Still, I struggled to celebrate those milestones, feeling that I didn't deserve to do so until I first finished this or accomplished that or did just a little bit more. Often, I couldn't even bring myself to call a friend or two to inform them of my progress, assuming they'd find it silly, or unimportant, to applaud anything before publication. Then I realized that I was the one who felt that way, not they.
Adjusting my mindset is happening slowly, but feels life-changing. By pulling my focus inward from a faraway and possibly unattainable goal, at last I'm seeing how much progress happens in a day, not only with regard to accomplishing tasks, but also overcoming mental and emotional challenges. At last I'm seeing how much there is to celebrate.
Remembering the baseline.
On the days I feel I'm tapping my foot impatiently, waiting for publication to happen, I sometimes spiral downward, wondering whether I've gotten anywhere at all. During those dark moods, I'm learning to remember my "baseline"—the place where my journey began.

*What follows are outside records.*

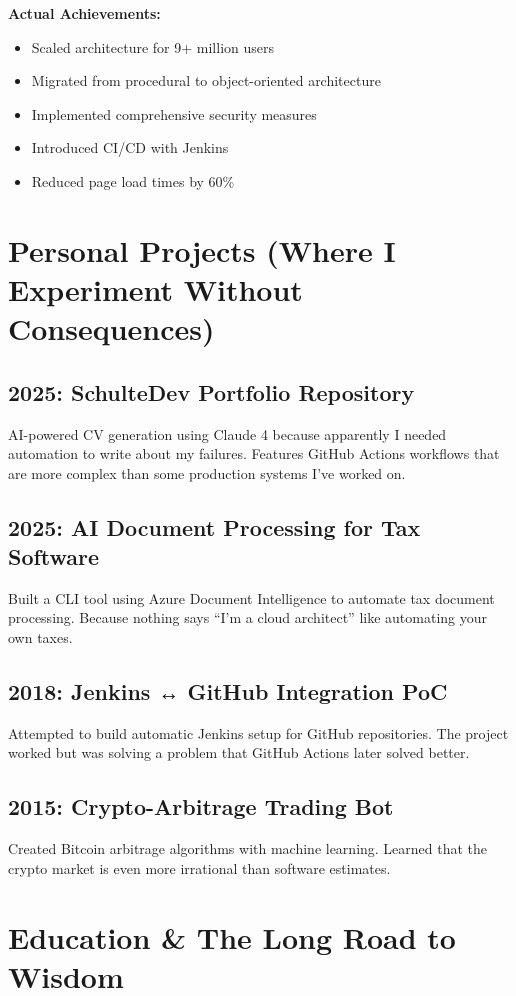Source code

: \documentclass[10pt,a4paper]{article}
\begin{document}
\textbf{Actual Achievements:}
\begin{itemize}
    \item Scaled architecture for 9+ million users
    \item Migrated from procedural to object-oriented architecture
    \item Implemented comprehensive security measures
    \item Introduced CI/CD with Jenkins
    \item Reduced page load times by 60\%
\end{itemize}

\section{Personal Projects (Where I Experiment Without Consequences)}

\subsection{2025: SchulteDev Portfolio Repository}
AI-powered CV generation using Claude 4 because apparently I needed automation to write about my failures. Features GitHub Actions workflows that are more complex than some production systems I've worked on.

\subsection{2025: AI Document Processing for Tax Software}
Built a CLI tool using Azure Document Intelligence to automate tax document processing. Because nothing says ``I'm a cloud architect'' like automating your own taxes.

\subsection{2018: Jenkins ↔ GitHub Integration PoC}
Attempted to build automatic Jenkins setup for GitHub repositories. The project worked but was solving a problem that GitHub Actions later solved better.

\subsection{2015: Crypto-Arbitrage Trading Bot}
Created Bitcoin arbitrage algorithms with machine learning. Learned that the crypto market is even more irrational than software estimates.

\section{Education \& The Long Road to Wisdom}
\end{document}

As you now know, my novel officially started with that conversation with Amie, when I could barely mouth the words, I am writing a book. In truth, that starting line extends back even further. A few years before, I'd made a commitment to write more regularly and submit work to journals. As I readied my first submission to a small online poetry journal, my finger hovered above the Submit button for over an hour before I could click it.

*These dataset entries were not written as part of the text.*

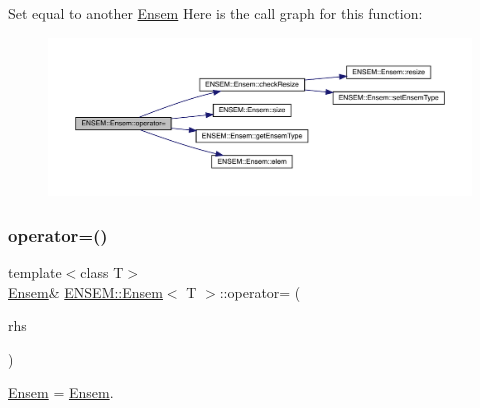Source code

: Set equal to another \mbox{\hyperlink{classENSEM_1_1Ensem}{Ensem}} Here is the call graph for this function\+:
\nopagebreak
\begin{figure}[H]
\begin{center}
\leavevmode
\includegraphics[width=350pt]{d7/d3e/classENSEM_1_1Ensem_a2f4f881dde88dfaf425051580e477e6c_cgraph}
\end{center}
\end{figure}
\mbox{\label{classENSEM_1_1Ensem_a2f4f881dde88dfaf425051580e477e6c}} 
\subsubsection{\texorpdfstring{operator=()}{operator=()}\hspace{0.1cm}{\footnotesize\ttfamily [8/10]}}
{\footnotesize\ttfamily template$<$class T$>$ \\
\mbox{\hyperlink{classENSEM_1_1Ensem}{Ensem}}\& \mbox{\hyperlink{classENSEM_1_1Ensem}{E\+N\+S\+E\+M\+::\+Ensem}}$<$ T $>$\+::operator= (\begin{DoxyParamCaption}\item[{const \mbox{\hyperlink{classENSEM_1_1Ensem}{Ensem}}$<$ T $>$ \&}]{rhs }\end{DoxyParamCaption})\hspace{0.3cm}{\ttfamily [inline]}}



\mbox{\hyperlink{classENSEM_1_1Ensem}{Ensem}} = \mbox{\hyperlink{classENSEM_1_1Ensem}{Ensem}}. 

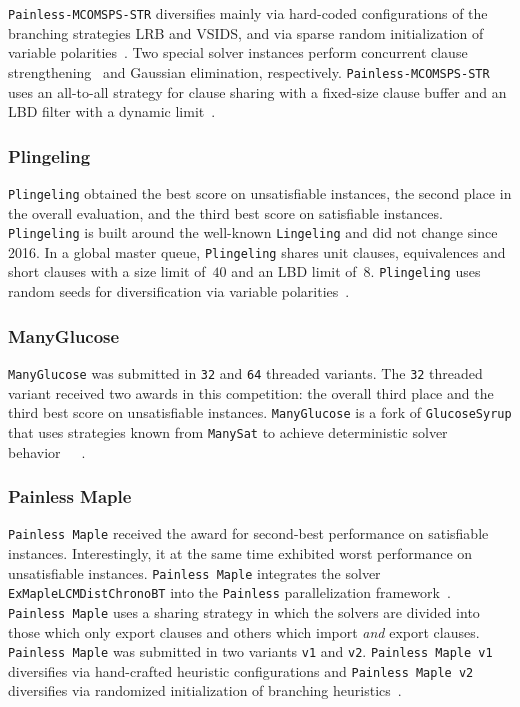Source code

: \documentclass{elsarticle}
\newcommand{\solver}[1]{\texttt{#1}}
\begin{document}
\solver{Painless-MCOMSPS-STR} diversifies mainly via hard-coded configurations of the branching strategies LRB and VSIDS, and via sparse random initialization of variable polarities~\cite{Balyo:2015:HordeSATs}. 
Two special solver instances perform concurrent clause strengthening~\cite{Wieringa:2013:CCS} and Gaussian elimination, respectively. 
\solver{Painless-MCOMSPS-STR} uses an all-to-all strategy for clause sharing with a fixed-size clause buffer and an LBD filter with a dynamic limit~\cite{SC2020}. 


\subsubsection{Plingeling} 

\solver{Plingeling} obtained the best score on unsatisfiable instances, the second place in the overall evaluation, and the third best score on satisfiable instances. 
\solver{Plingeling} is built around the well-known \solver{Lingeling} and did not change since 2016. 
In a global master queue, \solver{Plingeling} shares unit clauses, equivalences and short clauses with a size limit of~$40$ and an LBD limit of~$8$. 
\solver{Plingeling} uses random seeds for diversification via variable polarities~\cite{Biere:SC2020,Biere:2012:Lingeling}. 


\subsubsection{ManyGlucose}

\solver{ManyGlucose} was submitted in \solver{32} and \solver{64} threaded variants. 
The \solver{32} threaded variant received two awards in this competition: the overall third place and the third best score on unsatisfiable instances. 
\solver{ManyGlucose} is a fork of \solver{GlucoseSyrup} that uses strategies known from \solver{ManySat} to achieve deterministic solver behavior~\cite{Audemard:2018:GlucoseSyrup}~\cite{Audemard:2014:LazyClauseExchange}~\cite{Hamadi:2009:ManySat}. 


\subsubsection{Painless Maple} 

\solver{Painless Maple} received the award for second-best performance on satisfiable instances. Interestingly, it 
at the same time exhibited  worst performance on unsatisfiable instances. 
\solver{Painless Maple} integrates the solver \solver{ExMapleLCMDistChronoBT} into the \solver{Painless} parallelization framework~\cite{Frioux:2017:Painless}. 
\solver{Painless Maple} uses a sharing strategy in which the solvers are divided into those which only export clauses and others which import \emph{and} export clauses. 
\solver{Painless Maple} was submitted in two variants \solver{v1} and \solver{v2}. 
\solver{Painless Maple v1} diversifies via hand-crafted heuristic configurations and \solver{Painless Maple v2} diversifies via randomized initialization of branching heuristics~\cite{SC2020}. 
\end{document}
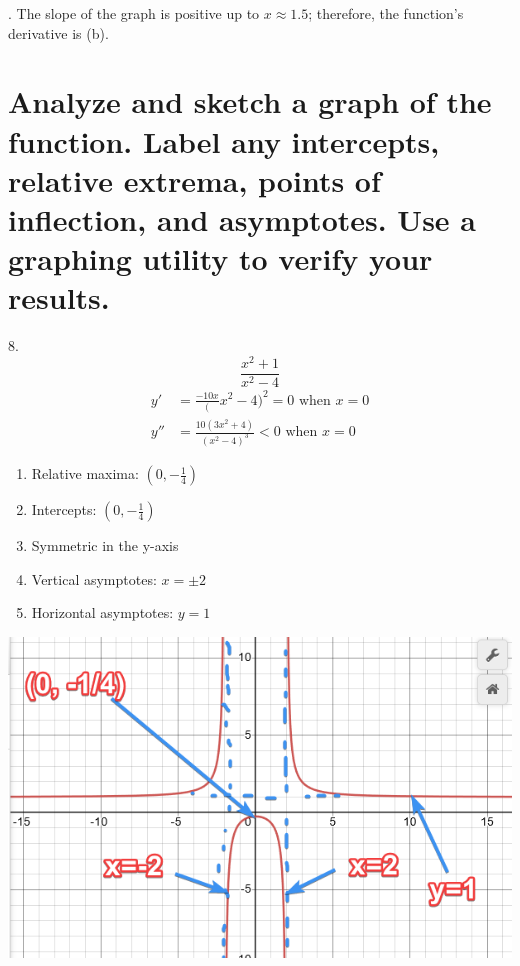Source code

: \documentclass[11pt]{article}
\newcommand*{\vs}{\vspace{1cm}}
\newcommand*{\next}{\noindent}
\begin{document}
\vs\next
4. The slope of the graph is positive up to $x\approx 1.5$; therefore, the function's derivative is (b).

\section{Analyze and sketch a graph of the function. Label any intercepts, relative extrema, points of inflection, and asymptotes. Use a graphing utility to verify your results.}
8.\[\frac{x^2+1}{x^2-4}\]
\begin{align}
    y'&=\frac{-10x}(x^2-4)^2=0\,\,\text{when}\,\, x=0\\
    y''&=\frac{10(3x^2+4)}{(x^2-4)^3}<0\,\,\text{when}\,\, x=0
\end{align}
\begin{enumerate}
    \item Relative maxima: $(0, -\frac{1}{4})$
    \item Intercepts: $(0, -\frac{1}{4})$
    \item Symmetric in the y-axis
    \item Vertical asymptotes: $x=\pm 2$
    \item Horizontal asymptotes: $y=1$
\end{enumerate}
\includegraphics{8.png}
\end{document}
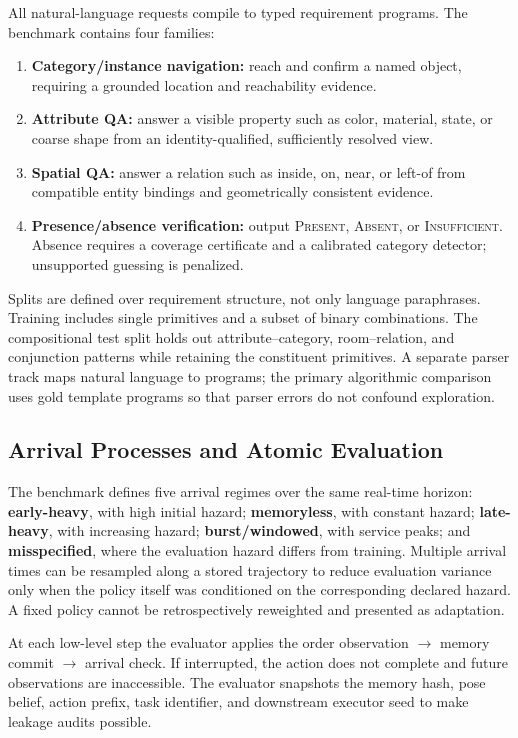 All natural-language requests compile to typed requirement programs.
The benchmark contains four families:
\begin{enumerate}[leftmargin=*,itemsep=2pt,topsep=3pt]
  \item \textbf{Category/instance navigation:} reach and confirm a named object, requiring a grounded location and reachability evidence.
  \item \textbf{Attribute QA:} answer a visible property such as color, material, state, or coarse shape from an identity-qualified, sufficiently resolved view.
  \item \textbf{Spatial QA:} answer a relation such as inside, on, near, or left-of from compatible entity bindings and geometrically consistent evidence.
  \item \textbf{Presence/absence verification:} output \textsc{Present}, \textsc{Absent}, or \textsc{Insufficient}. Absence requires a coverage certificate and a calibrated category detector; unsupported guessing is penalized.
\end{enumerate}

Splits are defined over requirement structure, not only language paraphrases.
Training includes single primitives and a subset of binary combinations.
The compositional test split holds out attribute--category, room--relation, and conjunction patterns while retaining the constituent primitives.
A separate parser track maps natural language to programs; the primary algorithmic comparison uses gold template programs so that parser errors do not confound exploration.

\subsection{Arrival Processes and Atomic Evaluation}

The benchmark defines five arrival regimes over the same real-time horizon:
\textbf{early-heavy}, with high initial hazard;
\textbf{memoryless}, with constant hazard;
\textbf{late-heavy}, with increasing hazard;
\textbf{burst/windowed}, with service peaks; and
\textbf{misspecified}, where the evaluation hazard differs from training.
Multiple arrival times can be resampled along a stored trajectory to reduce evaluation variance only when the policy itself was conditioned on the corresponding declared hazard.
A fixed policy cannot be retrospectively reweighted and presented as adaptation.

At each low-level step the evaluator applies the order
observation $\rightarrow$ memory commit $\rightarrow$ arrival check.
If interrupted, the action does not complete and future observations are inaccessible.
The evaluator snapshots the memory hash, pose belief, action prefix, task identifier, and downstream executor seed to make leakage audits possible.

Consciously remembering those two incidents helps me to acknowledge the ground I've covered. Back then, I had a few character sketches and no confidence in my abilities, and now I have a completed manuscript (version 9, by the way), as well as the representation of a wonderful agent (yay!) who genuinely understands the message it hopes to put into the world.

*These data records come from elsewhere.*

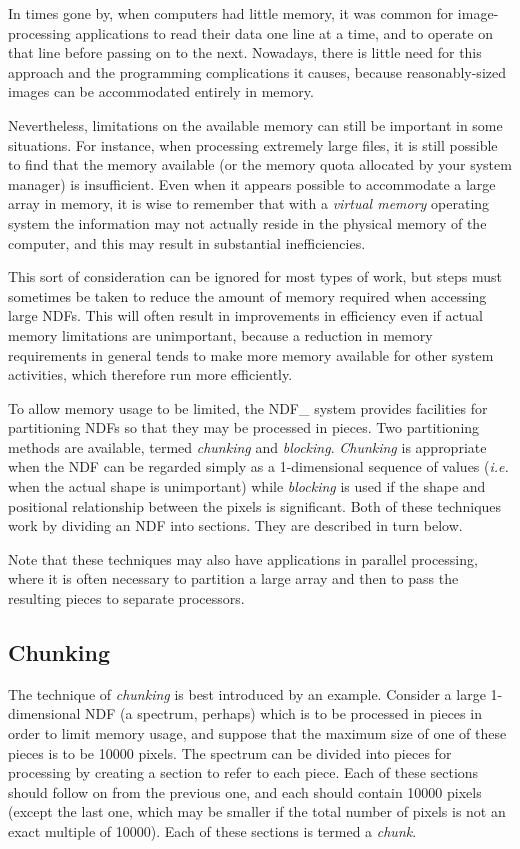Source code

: \documentclass[twoside,11pt,nolof]{starlink}
\providecommand{\st}[1]{{\emph{#1}}}
\begin{document}
In times gone by, when computers had little memory, it was common for
image-processing applications to read their data one line at a time, and
to operate on that line before passing on to the next. Nowadays, there
is little need for this approach and the programming complications it
causes, because reasonably-sized images can be accommodated entirely in
memory.

Nevertheless, limitations on the available memory can still be important in some
situations. For instance, when processing extremely large files, it is still
possible to find that the memory available (or the memory quota allocated by
your system manager) is insufficient. Even when it appears possible to
accommodate a large array in memory, it is wise to remember that with
a \st{virtual memory\/} operating system the information may not
actually reside in
the physical memory of the computer, and this may result in substantial
inefficiencies.

This sort of consideration can be ignored for most types of work, but
steps must sometimes be taken to reduce the amount of memory required
when accessing large NDFs. This will often result in improvements in
efficiency even if actual memory limitations are unimportant, because a
reduction in memory requirements in general tends to make more memory
available for other system activities, which therefore run more
efficiently.

To allow memory usage to be limited, the NDF\_ system provides
facilities for partitioning NDFs so that they may be processed in
pieces. Two partitioning methods are available, termed \st{chunking\/}
and \st{blocking}. \st{Chunking\/} is appropriate when the NDF can be
regarded simply as a 1-dimensional sequence of values (\st{i.e.\/} when
the actual shape is unimportant) while \st{blocking\/} is used if the
shape and positional relationship between the pixels is significant.
Both of these techniques work by dividing an NDF into sections. They
are described in turn below.

Note that these techniques may also have applications in parallel
processing, where it is often necessary to partition a large array and
then to pass the resulting pieces to separate processors.

\subsection{Chunking}

The technique of \st{chunking\/} is best introduced by an example.
Consider a large \mbox{1-dimensional} NDF (a spectrum, perhaps) which is
to be processed in pieces in order to limit memory usage, and suppose
that the maximum size of one of these pieces is to be 10000 pixels. The
spectrum can be divided into pieces for processing by creating a section
to refer to each piece. Each of these sections should follow on from the
previous one, and each should contain 10000 pixels (except the last one,
which may be smaller if the total number of pixels is not an exact
multiple of 10000). Each of these sections is termed a \st{chunk}.
\end{document}
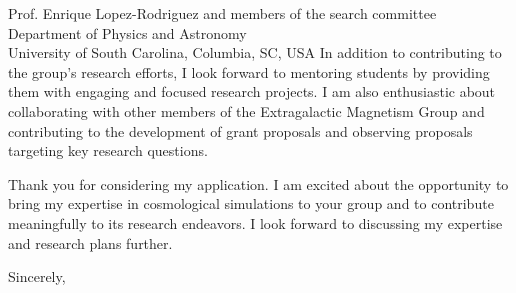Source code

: \documentclass[11pt]{letter}
\begin{document}
\begin{letter}{Prof. Enrique Lopez-Rodriguez and members of the search committee \\ Department of Physics and Astronomy \\ University of South Carolina, Columbia, SC, USA}
In addition to contributing to the group's research efforts, I look forward to mentoring students by providing them with engaging and focused research projects. I am also enthusiastic about collaborating with other members of the Extragalactic Magnetism Group and contributing to the development of grant proposals and observing proposals targeting key research questions.

Thank you for considering my application. I am excited about the opportunity to bring my expertise in cosmological simulations to your group and to contribute meaningfully to its research endeavors. I look forward to discussing my expertise and research plans further.

\closing{Sincerely,}

\end{letter}
\end{document}
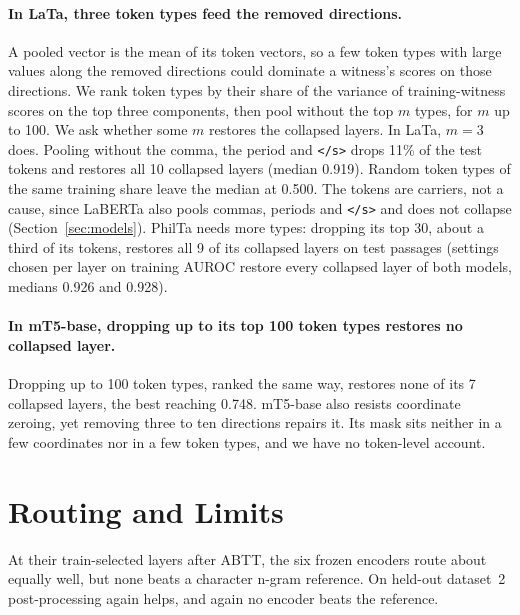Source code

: \documentclass[11pt]{article}
\begin{document}
\paragraph{In LaTa, three token types feed the removed directions.}
A pooled vector is the mean of its token vectors, so a few token types with large values along the removed directions could dominate a witness's scores on those directions.
We rank token types by their share of the variance of training-witness scores on the top three components, then pool without the top $m$ types, for $m$ up to 100.
We ask whether some $m$ restores the collapsed layers.
In LaTa, $m=3$ does.
Pooling without the comma, the period and \texttt{</s>} drops 11\% of the test tokens and restores all 10 collapsed layers (median 0.919).
Random token types of the same training share leave the median at 0.500.
The tokens are carriers, not a cause, since LaBERTa also pools commas, periods and \texttt{</s>} and does not collapse (Section~\ref{sec:models}).
PhilTa needs more types: dropping its top 30, about a third of its tokens, restores all 9 of its collapsed layers on test passages (settings chosen per layer on training AUROC restore every collapsed layer of both models, medians 0.926 and 0.928).

\paragraph{In mT5-base, dropping up to its top 100 token types restores no collapsed layer.}
Dropping up to 100 token types, ranked the same way, restores none of its 7 collapsed layers, the best reaching 0.748.
mT5-base also resists coordinate zeroing, yet removing three to ten directions repairs it.
Its mask sits neither in a few coordinates nor in a few token types, and we have no token-level account.

\section{Routing and Limits}
\label{sec:routing}

At their train-selected layers after ABTT, the six frozen encoders route about equally well, but none beats a character n-gram reference.
On held-out dataset~2 post-processing again helps, and again no encoder beats the reference.
\end{document}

Accepting that fear is along for the ride.
It was fear that held me frozen that day, unable to click the Submit button—fear of being inadequate, misunderstood, rejected. (Incidentally, that first submission was indeed rejected within 24 hours.)
After that day, I assumed that, over time, as I wrote more, submitted more, and (hopefully) published more, my fear would lessen.
On the contrary, it was always present, whenever I sat down at my desk, whenever I began to write, whenever I submitted work. Sometimes it whispered, sometimes it shouted, but it never, ever diminished.
I realized that much of that fear (ironically enough, given that I was seeking publication) was of being seen—of my thoughts, views, words, self on a public stage, available for public consumption—and condemnation. That fear felt bad enough with respect to my short essays and poems, but in the context of my novel, it magnified tenfold. After all, the novel embodied my lens on the world and on life—it was how I see solidified into words. For this introvert, that sort of nakedness felt almost unendurable.
Elizabeth Gilbert's wonderful book on creativity, Big Magic, helped me reframe and reapproach the constant presence of fear. Gilbert's advice is to accept that fear will always be "along for the ride." She suggests giving it a place in the metaphorical creativity car but informing it that it's not allowed to speak, much less direct the route.
That shift in my mindset has brought me some peace.
Acknowledging that creativity is a privilege.
Trying to live a creative life presents many challenges, from the frustration of being unable to find the right word or sentence to the terror of sending work into the world without knowing how (or whether) it will be received. There's the dreaded writer's block, the struggle to find writing time without the business of life obtruding, and the difficulty of simply sitting down each day to a seemingly vast, blank page.
But woven through the challenges are moments of enchantment, when sentences flow, when characters take on lives of their own, when elusive ideas suddenly crystallize into compelling shapes and patterns. Partaking of that, being awash in it, feels as mystical as it sounds.